En d'autres termes, depuis 2012 on a fait beaucoup de chemin. Depuis 2012, on a adopté deux motions qui demandent des choses très précises au Conseil fédéral et, d'autre part, un gros travail a été effectué sur le terrain. C'est donc dire qu'aujourd'hui on doit admettre que l'exercice est fait et que le moment est venu de laisser tranquillement aller de l'avant les démarches qui sont en cours, de ramener un peu de sérénité dans ce dossier.

Aujourd'hui, on doit admettre qu'il n'y a plus de nécessité de légiférer, d'aller au-delà de ce qu'on a déjà fait et que, au fond, si la motion Müller Leo pouvait être compréhensible en 2012, elle est totalement inutile aujourd'hui.

A cet égard, je dois attirer votre attention sur la lettre datée du 24 novembre 2015, que vous avez reçue de la BPUK - à savoir de la Conférence suisse des directeurs cantonaux des travaux publics, de l'aménagement du territoire et de l'environnement, en français la DTAP. Il s'agit donc en somme des conseillers d'Etat qui sont en charge de ces questions. La DTAP nous écrit ceci au sujet de la motion Müller Leo - je cite simplement la conclusion de ce courrier:

"Die Vorstösse auf Bundesebene führen in den Kantonen zu Verunsicherung und erschweren die Umsetzungsarbeiten zur Gewässerraumausscheidung massgeblich. Für die Kantone ist es daher wichtig, dass in diesem Thema Rechtssicherheit geschaffen wird und bis nach Fertigstellung der Arbeiten keine weiteren Vorstösse zum Thema Gewässerraum überwiesen werden."

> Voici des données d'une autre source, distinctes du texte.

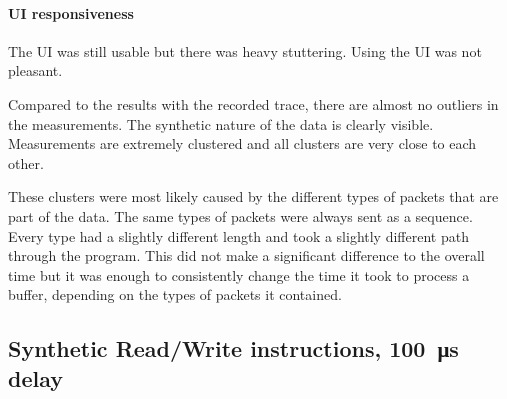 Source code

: \paragraph{UI responsiveness}

The UI was still usable but there was heavy stuttering. Using the UI was not pleasant.
\bigbreak

Compared to the results with the recorded trace, there are almost no outliers in the measurements.
The synthetic nature of the data is clearly visible. Measurements are extremely clustered and all
clusters are very close to each other.

These clusters were most likely caused by the different types of packets that are part of the data.
The same types of packets were always sent as a sequence. Every type had a slightly different length
and took a slightly different path through the program. This did not make a significant difference to
the overall time but it was enough to consistently change the time it took to process a buffer,
depending on the types of packets it contained.

\subsection{Synthetic Read/Write instructions, \SI{100}{\micro\second} delay}
\label{evaluation/results/synthetic-read-write-instructions-100us-delay}

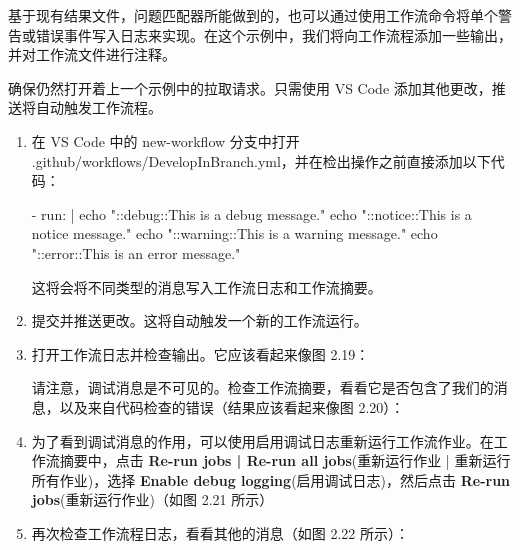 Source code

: 
基于现有结果文件，问题匹配器所能做到的，也可以通过使用工作流命令将单个警告或错误事件写入日志来实现。在这个示例中，我们将向工作流程添加一些输出，并对工作流文件进行注释。


确保仍然打开着上一个示例中的拉取请求。只需使用 VS Code 添加其他更改，推送将自动触发工作流程。


\begin{enumerate}
\item 
在 VS Code 中的 new-workflow 分支中打开 .github/workflows/DevelopInBranch.yml，并在检出操作之前直接添加以下代码：

\begin{shell}
- run: |
  echo "::debug::This is a debug message."
  echo "::notice::This is a notice message."
  echo "::warning::This is a warning message."
  echo "::error::This is an error message."
\end{shell}

这将会将不同类型的消息写入工作流日志和工作流摘要。

\item 
提交并推送更改。这将自动触发一个新的工作流运行。

\item 
打开工作流日志并检查输出。它应该看起来像图 2.19：


请注意，调试消息是不可见的。检查工作流摘要，看看它是否包含了我们的消息，以及来自代码检查的错误（结果应该看起来像图 2.20）：


\item 
为了看到调试消息的作用，可以使用启用调试日志重新运行工作流作业。在工作流摘要中，点击 \textbf{Re-run jobs | Re-run all jobs}(重新运行作业 | 重新运行所有作业)，选择 \textbf{ Enable debug logging}(启用调试日志)，然后点击 \textbf{Re-run jobs}(重新运行作业)（如图 2.21 所示）


\item 
再次检查工作流程日志，看看其他的消息（如图 2.22 所示）：



\end{enumerate}
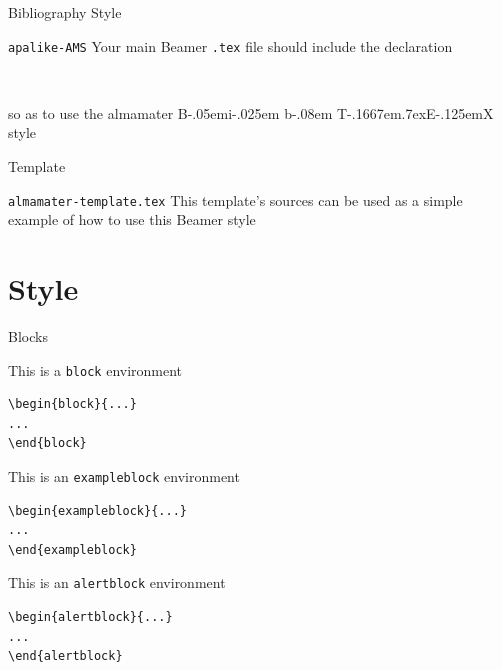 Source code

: \documentclass[presentation,\almamaterseal,apice]{beamer}\mode<presentation>{\usetheme{\almamaterpreset}}
\def\BibTeX{{\rm B\kern-.05em{\sc i\kern-.025em b}\kern-.08em
    T\kern-.1667em\lower.7ex\hbox{E}\kern-.125emX}}
\begin{document}
\begin{frame}[c,fragile]{Bibliography Style}
%
\begin{block}{\texttt{apalike-AMS}}
Your main Beamer \texttt{.tex} file should include the declaration
\begin{verbatim}
    
\end{verbatim}
so as to use the almamater \BibTeX{} style
\end{block}
%
\end{frame}

\begin{frame}[c,fragile]{Template}
%
\begin{block}{\texttt{almamater-template.tex}}
This template's sources can be used as a simple example of how to use this Beamer style
\end{block}
%
\end{frame}


\section{Style}





\begin{frame}[c,fragile]{Blocks}
%
\begin{block}{This is a \texttt{block} environment}
\begin{verbatim}
\begin{block}{...}
...
\end{block}
\end{verbatim}
\end{block}
%
\begin{exampleblock}{This is an \texttt{exampleblock} environment}
\begin{verbatim}
\begin{exampleblock}{...}
...
\end{exampleblock}
\end{verbatim}
\end{exampleblock}
%
\begin{alertblock}{This is an \texttt{alertblock} environment}
\begin{verbatim}
\begin{alertblock}{...}
...
\end{alertblock}
\end{verbatim}
\end{alertblock}
%
\end{frame}
\end{document}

Voilà ce que nous disent les cantons. Il me semble que cela est frappé au coin du bon sens. On a déjà voté tous les textes que l'on pouvait voter. Aujourd'hui, la motion Müller Leo vient, selon une expression que l'on utilise en français, comme la grêle après les vendanges, c'est-à-dire bien trop tardivement pour avoir le moindre effet.

Rejetons cette motion et laissons travailler ceux qui travaillent actuellement sur ces questions.